Regarded by many as the industry's "Mr Safety" because of his long involvement at home and abroad, Mr Ognedal's goal is to create a professional, technically able, orderly and innovative agency.

"Collaboration with the various parties involved will be important, and we'll pursue that in a good and inclusive manner," he says.

"Familiarising the industry with our regulatory role is another priority. To achieve that, we'll be making detailed introductory visits to the land-based plants, unions and management, and the principal organisations.

"The aim is to make the PSA noticed both offshore and on land nationally and internationally - as early as our first year of operation.

"We're going to be an agency exercising the necessary judgement and flexibility while being clear on the most important issues. We'll also be predictable and treat everyone equally."

He denies that the new PSA will thereby be "stricter" or raise the HSE threshold by comparison with today's NPD regime.

"But we'll be sticking to the statutory objective of achieving a continuous improvement in the level of HSE in the petroleum industry."

With an establishment equivalent to about 140 full-time staff, the PSA will have plenty to do from the start. Objectives for 2004 include helping to reduce the level of offshore risk and ensuring that HSE is taken into account in change and restructuring processes.

Others include helping to create a good safety culture in the industry and formulating appropriate regulations and frame conditions for its operations.

The PSA must also establish and operationalise supervision of petroleum operations on land, and extend a holistic approach to challenges both offshore and ashore.

In addition, it will cooperate on safety issues nationally and internationally, draw up a White Paper on HSE and develop its completely new organisation.

"Our resources won't stretch to everything we might like to do, and we'll have to prioritise in line with guidance from the ministry," says Mr Ognedal.

"The organization must accordingly be tailored to our purpose. Initially, however, we must accept that it'll take a preliminary form."
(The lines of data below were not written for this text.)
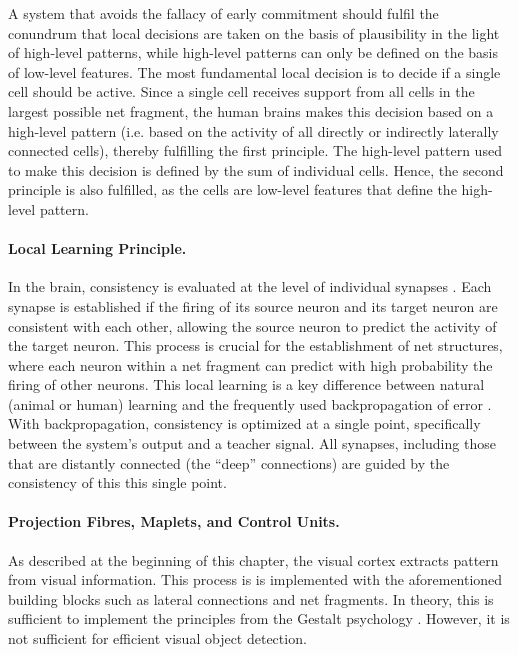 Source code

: A system that avoids the fallacy of early commitment should fulfil the conundrum that local decisions are taken on the basis of plausibility in the light of high-level patterns, while high-level patterns can only be defined on the basis of low-level features.
The most fundamental local decision is to decide if a single cell should be active. Since a single cell receives support from all cells in the largest possible net fragment,
the human brains makes this decision based on a high-level pattern (i.e. based on the activity of all directly or indirectly laterally connected cells), thereby fulfilling the first principle. The high-level pattern used to make this decision is defined by the sum of individual cells. Hence, the second principle is also fulfilled, as the cells are low-level features that define the high-level pattern.

\paragraph{Local Learning Principle.} In the brain, consistency is evaluated at the level of individual synapses . Each synapse is established if the firing of its source neuron and its target neuron are consistent with each other, allowing the source neuron to predict the activity of the target neuron. This process is crucial for the establishment of net structures, where each neuron within a net fragment can predict with high probability the firing of other neurons.
This local learning is a key difference between natural (animal or human) learning and the frequently used backpropagation of error . With backpropagation, consistency is optimized at a single point, specifically between the system's output and a teacher signal. All synapses, including those that are distantly connected (the ``deep'' connections) are guided by the consistency of this this single point.

\paragraph{Projection Fibres, Maplets, and Control Units.} As described at the beginning of this chapter, the visual cortex extracts pattern from visual information. This process is is implemented with the aforementioned building blocks such as lateral connections and net fragments. In theory, this is sufficient to implement the principles from the Gestalt psychology . However, it is not sufficient for efficient visual object detection.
Issues previously dealt with by one agency will now be assessed by two bodies, with the NPD evaluating a plan for development and operation (PDO), for instance, from a resource perspective.

Meanwhile, the PSA will consider the way this proposal fulfils safety, emergency response and working environment requirements, and report to the labour ministry.

But both the latter and the Ministry of Petroleum and Energy, which oversees the NPD, have stressed that the two agencies will cooperate to prevent unnecessary bureaucracy and delays. And they must avoid duplicating expertise.

"In my role as head of the PSA, I have to draw up an overview of the expertise in the NPD which we can utilise - and vice versa," notes Mr Ognedal.

"On that basis, we'll be concluding a collaboration agreement. And we must define the areas where cooperation with the NPD would be appropriate.

"Some obvious examples include PDOs, plans for installation and operation (PIOs), assessment of players, licence awards and the late life issue.

"But the NPD will be just one of several agencies with which we'll be collaborating in this way."

Mr Ognedal has a broad involvement in HSE bodies, including Norway's Safety Forum, the North Sea Offshore Authorities' Forum (NSOAF) and the International Regulators' Forum (IRF).

He will now be assessing his role in this type of activity, in consultation with the labour ministry.